Eine aktuelle Studie zeigt: Hühnerküken, die im Dunkeln schlüpfen, erfühlen die Beschaffenheit von Objekten in ihrer Umgebung – und sind in der Lage, diese unter besseren Lichtbedingungen allein mithilfe ihres Sehsinns wiederzuerkennen.

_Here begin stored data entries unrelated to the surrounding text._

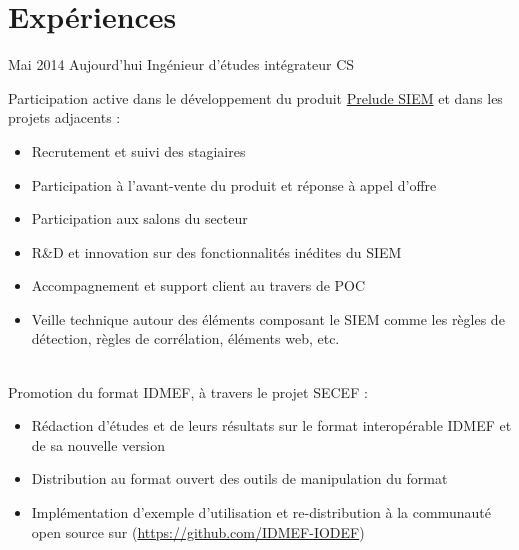 \documentclass[letterpaper]{twentysecondcv} %
\begin{document}
\makeprofile %


\section{Expériences}

\begin{twenty} %
  \twentyitem
      {Mai 2014}
      {Aujourd'hui}
      {Ingénieur d'études intégrateur}
      {CS}
      {}
      {
        \bigskip
        Participation active dans le développement du produit \href{https://www.prelude-siem.com/}{Prelude SIEM} et dans les projets adjacents :
        \\
        \begin{itemize}
        \item Recrutement et suivi des stagiaires
        \item Participation à l'avant-vente du produit et réponse à appel d'offre
        \item Participation aux salons du secteur
        \item R\&D et innovation sur des fonctionnalités inédites du SIEM
        \item Accompagnement et support client au travers de POC
        \item Veille technique autour des éléments composant le SIEM comme les règles de détection, règles de corrélation, éléments web, etc.
        \end{itemize}
        \ \\
        Promotion du format IDMEF, à travers le projet SECEF :
        \\
        \begin{itemize}
        \item Rédaction d'études et de leurs résultats sur le format interopérable IDMEF et de sa nouvelle version
        \item Distribution au format ouvert des outils de manipulation du format
        \item Implémentation d'exemple d'utilisation et re-distribution à la communauté open source sur (\href{https://github.com/IDMEF-IODEF}{https://github.com/IDMEF-IODEF})
        \end{itemize}
      }
      \\


\end{twenty}
\end{document}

Wenn wir einen Gegenstand mit einer bestimmten Form gesehen haben, können wir diesen für gewöhnlich auch durch Tasten erkennen (und umgekehrt). Diese Fähigkeit wird als crossmodales bzw. sinnübergreifendes Lernen bezeichnet – und inzwischen wissen wir, dass auch manche unserer tierischen Verwandten darüber verfügen. Offen blieb bislang allerdings, welche Rolle dabei bisherige Sinneserfahrungen spielen: Muss ein Individuum bereits unterschiedliche Dinge gefühlt und gesehen haben, damit es sinnübergreifend lernen kann? Laut einer aktuellen Studie von Forschenden um Elisabetta Versace und Michael Emmerson ist das bei Hühnern nicht der Fall.
Hühnerküken im Dunkeln
Im Rahmen der Untersuchung hielt das Team Hühnerküken ab dem Schlüpfen in abgedunkelten Gehegen. In jedem davon befanden sich zwei Holzwürfel mit einer Kantenlänge von jeweils fünf Zentimetern. Deren Beschaffenheit unterschied sich leicht zwischen den Gehegen: Bei der Hälfte war die Oberfläche der Würfel glatt, bei der anderen Hälfte ragten pro Seite drei Metallbolzen daraus hervor. Das konnten die Küken in der Dunkelheit zwar nicht sehen, wohl aber erfühlen. Und dazu hatten sie offenbar reichlich Gelegenheit: Aufnahmen von Infrarotkameras belegten, dass sie einen Großteil ihrer Zeit in direktem Kontakt mit den Objekten verbrachten.
Hühnerküken im Licht
Nach 24 Stunden im Dunkeln brachten die Forschenden die Küken einzeln in ein beleuchtetes Testgehege. Dort präsentierten sie ihnen jeweils einen Würfel ohne Metallbolzen und einen Würfel mit Metallbolzen. Die Würfel lagen auf Platten, die sich langsam drehten, sodass die Küken sie von allen Seiten sehen konnten. Berühren konnten sie die Objekte allerdings nicht – das verhinderte ein Gitter. Wie würden die Tiere auf die Würfel reagieren?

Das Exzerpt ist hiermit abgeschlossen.